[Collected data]

== Segment start ==

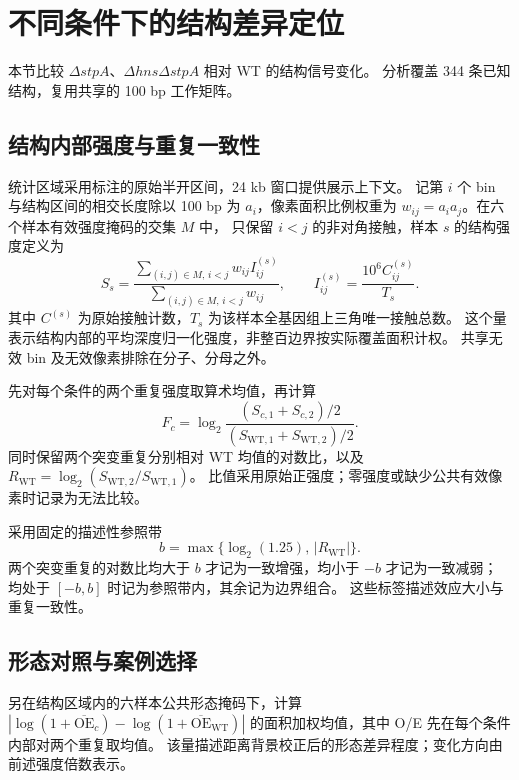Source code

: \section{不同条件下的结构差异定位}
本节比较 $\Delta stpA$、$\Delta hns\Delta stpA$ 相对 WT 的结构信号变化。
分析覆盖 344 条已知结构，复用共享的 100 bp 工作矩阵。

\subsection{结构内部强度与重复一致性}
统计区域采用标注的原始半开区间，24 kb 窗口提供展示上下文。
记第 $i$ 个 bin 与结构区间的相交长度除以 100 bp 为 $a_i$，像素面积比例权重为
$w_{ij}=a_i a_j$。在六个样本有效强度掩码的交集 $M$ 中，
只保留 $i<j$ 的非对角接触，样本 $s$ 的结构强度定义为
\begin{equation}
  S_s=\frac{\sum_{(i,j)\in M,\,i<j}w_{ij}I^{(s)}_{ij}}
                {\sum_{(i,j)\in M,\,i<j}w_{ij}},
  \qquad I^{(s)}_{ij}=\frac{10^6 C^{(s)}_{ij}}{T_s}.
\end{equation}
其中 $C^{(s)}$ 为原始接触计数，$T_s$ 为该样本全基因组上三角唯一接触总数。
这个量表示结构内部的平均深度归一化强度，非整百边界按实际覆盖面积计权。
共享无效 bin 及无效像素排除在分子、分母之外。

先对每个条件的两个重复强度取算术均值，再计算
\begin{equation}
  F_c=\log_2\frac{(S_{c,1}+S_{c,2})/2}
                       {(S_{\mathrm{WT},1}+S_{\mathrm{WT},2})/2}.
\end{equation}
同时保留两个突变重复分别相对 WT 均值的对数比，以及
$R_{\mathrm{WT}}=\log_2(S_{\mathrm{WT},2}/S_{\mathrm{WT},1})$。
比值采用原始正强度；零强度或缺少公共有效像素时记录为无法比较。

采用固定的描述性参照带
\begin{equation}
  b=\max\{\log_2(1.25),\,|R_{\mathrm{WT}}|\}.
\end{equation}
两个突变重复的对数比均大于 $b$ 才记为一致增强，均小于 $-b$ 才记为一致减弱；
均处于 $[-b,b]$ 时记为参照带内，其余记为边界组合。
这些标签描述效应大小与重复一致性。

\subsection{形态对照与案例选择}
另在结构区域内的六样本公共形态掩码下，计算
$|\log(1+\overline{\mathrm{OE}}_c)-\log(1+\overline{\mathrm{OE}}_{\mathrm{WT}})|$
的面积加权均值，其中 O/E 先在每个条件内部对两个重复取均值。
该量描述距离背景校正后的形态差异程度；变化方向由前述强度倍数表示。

== Segment end ==
== Segment start ==

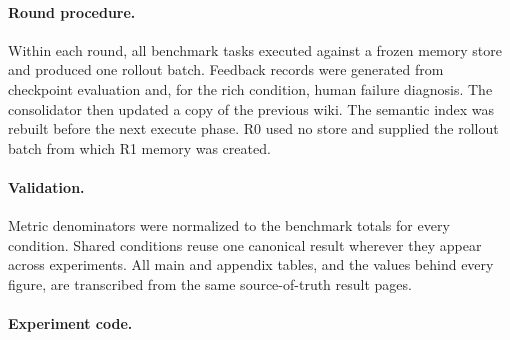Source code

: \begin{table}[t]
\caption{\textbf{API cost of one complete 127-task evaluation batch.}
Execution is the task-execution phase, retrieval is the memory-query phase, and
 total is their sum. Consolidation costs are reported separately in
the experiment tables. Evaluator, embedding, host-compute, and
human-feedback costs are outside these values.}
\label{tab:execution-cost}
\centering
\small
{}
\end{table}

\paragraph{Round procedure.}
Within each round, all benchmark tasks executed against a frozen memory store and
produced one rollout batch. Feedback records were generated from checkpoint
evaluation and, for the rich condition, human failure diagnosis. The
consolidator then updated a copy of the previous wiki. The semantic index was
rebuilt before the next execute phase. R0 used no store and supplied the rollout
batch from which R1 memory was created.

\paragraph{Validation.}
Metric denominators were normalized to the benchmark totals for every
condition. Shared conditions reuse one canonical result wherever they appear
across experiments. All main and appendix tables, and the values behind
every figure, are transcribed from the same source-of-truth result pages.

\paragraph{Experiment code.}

== Segment end ==

**Exercise objective**
The answer must be a single number: the count of lines in the data that include the word "memory".

**Answer space**
3